Saved data entries
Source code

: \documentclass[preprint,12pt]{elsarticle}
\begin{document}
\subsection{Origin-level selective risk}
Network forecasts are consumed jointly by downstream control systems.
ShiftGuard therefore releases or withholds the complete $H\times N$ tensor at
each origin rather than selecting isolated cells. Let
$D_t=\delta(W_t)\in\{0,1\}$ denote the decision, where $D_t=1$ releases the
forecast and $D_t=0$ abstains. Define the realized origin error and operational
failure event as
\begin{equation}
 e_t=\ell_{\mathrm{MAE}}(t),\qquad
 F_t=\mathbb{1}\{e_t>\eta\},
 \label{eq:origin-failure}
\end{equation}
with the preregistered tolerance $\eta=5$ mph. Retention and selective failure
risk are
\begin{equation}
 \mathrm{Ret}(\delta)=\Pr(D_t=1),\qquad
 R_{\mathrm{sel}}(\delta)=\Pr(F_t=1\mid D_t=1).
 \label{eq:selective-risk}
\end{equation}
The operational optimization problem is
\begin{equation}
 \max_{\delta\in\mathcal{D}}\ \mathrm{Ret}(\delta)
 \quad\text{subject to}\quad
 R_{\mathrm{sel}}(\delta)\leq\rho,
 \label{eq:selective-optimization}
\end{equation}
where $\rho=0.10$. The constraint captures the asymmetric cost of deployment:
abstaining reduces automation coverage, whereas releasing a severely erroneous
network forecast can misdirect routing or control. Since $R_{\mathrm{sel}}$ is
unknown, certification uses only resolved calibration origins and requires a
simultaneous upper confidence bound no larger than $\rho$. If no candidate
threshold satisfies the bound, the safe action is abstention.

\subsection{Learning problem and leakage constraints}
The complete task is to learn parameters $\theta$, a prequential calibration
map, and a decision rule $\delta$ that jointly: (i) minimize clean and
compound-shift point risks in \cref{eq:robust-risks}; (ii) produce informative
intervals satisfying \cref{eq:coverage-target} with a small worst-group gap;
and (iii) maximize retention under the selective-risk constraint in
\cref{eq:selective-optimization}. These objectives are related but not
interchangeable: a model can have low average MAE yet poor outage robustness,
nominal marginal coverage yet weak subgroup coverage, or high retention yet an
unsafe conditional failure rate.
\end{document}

ASSIGNMENT: Scan the records above for the string "label", and copy every line where it turns up.

EXPECTED ANSWER:
 \label{eq:origin-failure}
 \label{eq:selective-risk}
 \label{eq:selective-optimization}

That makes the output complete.